30 de Outubro de 2019, Quarta-feira: “Jesus respondeu: ”Fazei todo esforço possível para entrar pela porta estreita. Porque eu vos digo que muitos tentarão entrar e não conseguirão” (v. 24).

30ª Semana do Tempo Comum 

Leitura: Rm 8,26-30

Continuamos no capítulo central da carta aos Romanos sobre a vida no/pelo Espírito; ouvimos hoje sobre a intercessão do Espírito em nosso íntimo e a glorificação dos eleitos. O projeto eterno de Deus é predestinar, chamar, tornar justo e glorificar a cada um e a todos os seres humanos, fazendo com que todos se tornem imagem do seu Filho e se reúnam como a grande família de Deus. O projeto não exclui ninguém. Mas o homem é livre: pode aceitar ou recusar tal projeto, pode escolher a vida ou a morte, salvar-se ou condenar-se.
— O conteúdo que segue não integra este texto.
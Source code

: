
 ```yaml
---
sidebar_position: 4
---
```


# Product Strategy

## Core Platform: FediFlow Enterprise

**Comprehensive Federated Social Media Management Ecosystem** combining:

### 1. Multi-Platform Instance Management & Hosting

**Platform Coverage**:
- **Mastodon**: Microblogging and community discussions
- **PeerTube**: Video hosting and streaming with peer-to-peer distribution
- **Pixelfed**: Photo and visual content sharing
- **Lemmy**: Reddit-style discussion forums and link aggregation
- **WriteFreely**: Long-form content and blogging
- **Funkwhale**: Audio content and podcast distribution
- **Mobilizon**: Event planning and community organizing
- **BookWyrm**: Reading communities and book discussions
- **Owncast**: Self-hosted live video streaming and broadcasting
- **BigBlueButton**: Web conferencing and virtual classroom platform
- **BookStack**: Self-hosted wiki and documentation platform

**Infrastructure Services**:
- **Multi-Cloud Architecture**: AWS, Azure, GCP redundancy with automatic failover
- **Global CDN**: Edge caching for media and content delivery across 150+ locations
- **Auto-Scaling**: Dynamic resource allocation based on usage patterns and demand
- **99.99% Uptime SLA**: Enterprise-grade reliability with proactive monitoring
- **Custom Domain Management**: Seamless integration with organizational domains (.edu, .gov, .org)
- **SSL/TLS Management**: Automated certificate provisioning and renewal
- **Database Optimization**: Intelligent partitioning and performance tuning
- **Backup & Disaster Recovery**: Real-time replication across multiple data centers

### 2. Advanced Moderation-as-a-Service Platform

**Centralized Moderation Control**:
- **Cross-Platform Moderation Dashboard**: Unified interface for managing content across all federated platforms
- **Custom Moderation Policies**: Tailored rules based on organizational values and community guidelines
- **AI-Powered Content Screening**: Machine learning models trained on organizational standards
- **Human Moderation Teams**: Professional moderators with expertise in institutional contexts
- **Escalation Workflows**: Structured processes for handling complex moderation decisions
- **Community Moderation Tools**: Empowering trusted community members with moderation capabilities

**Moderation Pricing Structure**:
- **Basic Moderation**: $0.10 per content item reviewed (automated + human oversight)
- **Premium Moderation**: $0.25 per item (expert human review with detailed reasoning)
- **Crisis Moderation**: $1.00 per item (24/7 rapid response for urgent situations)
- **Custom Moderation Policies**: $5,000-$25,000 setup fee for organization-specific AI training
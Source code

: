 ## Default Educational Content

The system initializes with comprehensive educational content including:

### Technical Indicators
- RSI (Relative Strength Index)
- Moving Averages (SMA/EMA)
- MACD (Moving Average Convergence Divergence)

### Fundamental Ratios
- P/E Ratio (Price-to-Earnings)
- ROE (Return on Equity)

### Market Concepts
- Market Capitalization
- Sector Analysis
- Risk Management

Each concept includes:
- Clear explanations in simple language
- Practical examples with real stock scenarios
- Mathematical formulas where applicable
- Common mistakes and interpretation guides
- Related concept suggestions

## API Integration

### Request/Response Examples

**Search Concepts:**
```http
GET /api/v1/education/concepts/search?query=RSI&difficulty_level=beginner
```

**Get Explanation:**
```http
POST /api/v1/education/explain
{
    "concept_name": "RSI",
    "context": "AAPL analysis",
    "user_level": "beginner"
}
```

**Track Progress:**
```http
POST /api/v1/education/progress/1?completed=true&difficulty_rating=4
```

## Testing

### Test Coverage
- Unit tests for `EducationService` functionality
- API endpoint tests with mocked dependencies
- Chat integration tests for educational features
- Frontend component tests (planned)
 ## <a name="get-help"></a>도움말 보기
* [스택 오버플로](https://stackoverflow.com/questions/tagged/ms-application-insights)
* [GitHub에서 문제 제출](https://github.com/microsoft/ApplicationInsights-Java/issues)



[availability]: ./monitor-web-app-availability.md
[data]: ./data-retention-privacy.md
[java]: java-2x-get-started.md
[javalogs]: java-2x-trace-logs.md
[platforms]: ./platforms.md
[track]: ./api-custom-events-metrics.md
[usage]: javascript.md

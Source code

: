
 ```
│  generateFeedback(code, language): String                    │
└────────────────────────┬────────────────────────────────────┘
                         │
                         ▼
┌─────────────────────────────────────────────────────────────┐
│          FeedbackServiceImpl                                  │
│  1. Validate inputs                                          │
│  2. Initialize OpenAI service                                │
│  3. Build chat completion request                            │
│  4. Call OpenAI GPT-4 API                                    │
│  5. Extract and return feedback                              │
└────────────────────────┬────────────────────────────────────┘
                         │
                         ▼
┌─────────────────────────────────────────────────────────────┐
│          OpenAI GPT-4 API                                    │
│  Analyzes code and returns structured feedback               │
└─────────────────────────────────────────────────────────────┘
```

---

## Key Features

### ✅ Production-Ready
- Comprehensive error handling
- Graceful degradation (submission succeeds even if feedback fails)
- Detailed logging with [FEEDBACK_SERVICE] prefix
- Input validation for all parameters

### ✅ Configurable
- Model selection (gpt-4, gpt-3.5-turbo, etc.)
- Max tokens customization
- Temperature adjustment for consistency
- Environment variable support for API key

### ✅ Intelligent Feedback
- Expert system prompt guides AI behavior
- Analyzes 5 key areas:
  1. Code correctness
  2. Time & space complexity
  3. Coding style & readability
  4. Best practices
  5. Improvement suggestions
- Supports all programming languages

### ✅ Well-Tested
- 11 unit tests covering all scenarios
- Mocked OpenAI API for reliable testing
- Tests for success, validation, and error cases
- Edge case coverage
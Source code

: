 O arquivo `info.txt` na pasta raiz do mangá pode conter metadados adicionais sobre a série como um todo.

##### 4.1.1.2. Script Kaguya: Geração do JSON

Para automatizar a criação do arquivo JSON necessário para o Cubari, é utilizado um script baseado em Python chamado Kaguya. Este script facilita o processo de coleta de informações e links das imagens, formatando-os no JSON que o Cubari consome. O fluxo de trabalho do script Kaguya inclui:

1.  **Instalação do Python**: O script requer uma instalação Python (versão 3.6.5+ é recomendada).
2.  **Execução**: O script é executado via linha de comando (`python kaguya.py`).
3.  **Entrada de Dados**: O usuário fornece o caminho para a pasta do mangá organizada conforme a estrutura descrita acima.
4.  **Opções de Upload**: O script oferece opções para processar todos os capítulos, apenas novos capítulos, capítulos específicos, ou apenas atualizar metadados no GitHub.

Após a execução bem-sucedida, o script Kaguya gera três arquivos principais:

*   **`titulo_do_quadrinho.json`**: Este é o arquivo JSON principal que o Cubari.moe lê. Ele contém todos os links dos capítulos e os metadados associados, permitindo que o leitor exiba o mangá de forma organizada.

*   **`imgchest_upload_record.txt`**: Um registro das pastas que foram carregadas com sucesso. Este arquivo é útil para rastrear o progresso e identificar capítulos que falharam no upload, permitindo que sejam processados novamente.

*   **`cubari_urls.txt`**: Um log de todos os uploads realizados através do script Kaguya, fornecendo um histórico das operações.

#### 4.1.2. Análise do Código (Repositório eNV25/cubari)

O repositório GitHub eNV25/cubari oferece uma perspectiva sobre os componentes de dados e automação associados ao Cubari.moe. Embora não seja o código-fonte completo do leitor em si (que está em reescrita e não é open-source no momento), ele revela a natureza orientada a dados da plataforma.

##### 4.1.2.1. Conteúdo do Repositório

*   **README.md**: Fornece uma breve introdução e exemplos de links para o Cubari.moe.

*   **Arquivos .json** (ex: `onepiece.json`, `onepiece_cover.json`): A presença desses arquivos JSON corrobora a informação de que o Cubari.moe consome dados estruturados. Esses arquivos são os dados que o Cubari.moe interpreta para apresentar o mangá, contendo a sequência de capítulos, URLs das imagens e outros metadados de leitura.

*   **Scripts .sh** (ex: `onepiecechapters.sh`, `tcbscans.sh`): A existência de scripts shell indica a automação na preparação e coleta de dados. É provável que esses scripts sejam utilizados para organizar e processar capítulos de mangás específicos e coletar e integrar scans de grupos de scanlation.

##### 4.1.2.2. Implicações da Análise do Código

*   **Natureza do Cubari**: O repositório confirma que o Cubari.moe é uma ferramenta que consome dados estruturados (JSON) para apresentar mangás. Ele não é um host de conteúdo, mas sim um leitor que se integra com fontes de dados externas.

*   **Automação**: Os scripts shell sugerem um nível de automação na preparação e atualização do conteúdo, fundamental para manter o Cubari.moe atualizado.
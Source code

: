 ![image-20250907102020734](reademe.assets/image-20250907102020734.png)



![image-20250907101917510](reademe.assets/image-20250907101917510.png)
Também, o Espírito vem em socorro da nossa fraqueza. Pois nós não sabemos o que pedir, nem como pedir; é o próprio Espírito que intercede em nosso favor, com gemidos inefáveis. E aquele que penetra o íntimo dos corações sabe qual é a intenção do Espírito. Pois é sempre segundo Deus que o Espírito intercede em favor dos santos (vv. 26-27).

“Também”, lit. desse modo; a semelhança recai sobre os “gemidos” da criação (v. 22), do cristão (v. 23) e agora do Espírito (v. 26; cf. 8,15; Gl 4,6; 1Cor 2,10-13).

A Bíblia do Peregrino (p. 2721) apresenta duas possibilidades: Segundo uma interpretação, nós não conseguimos (como crianças) articular devidamente nossos desejos e necessidades, e o Espírito se encarrega de formulá-los; como o Espírito é dinamismo de ação, também é dinamismo de oração. Segundo outra interpretação, o Espírito acrescenta sua intercessão “inefável” a nossas súplicas. Em ambas as interpretações, o Espírito age como mediador eficaz.

Na primeira interpretação o Espírito parece mais interior ao homem, na segunda aparece fora, “intercede”. Poderíamos distinguir entre intérprete e intercessor. Aquele que “penetra (sonda) o íntimo” é Deus (Jr 11,10; Pr 15,11).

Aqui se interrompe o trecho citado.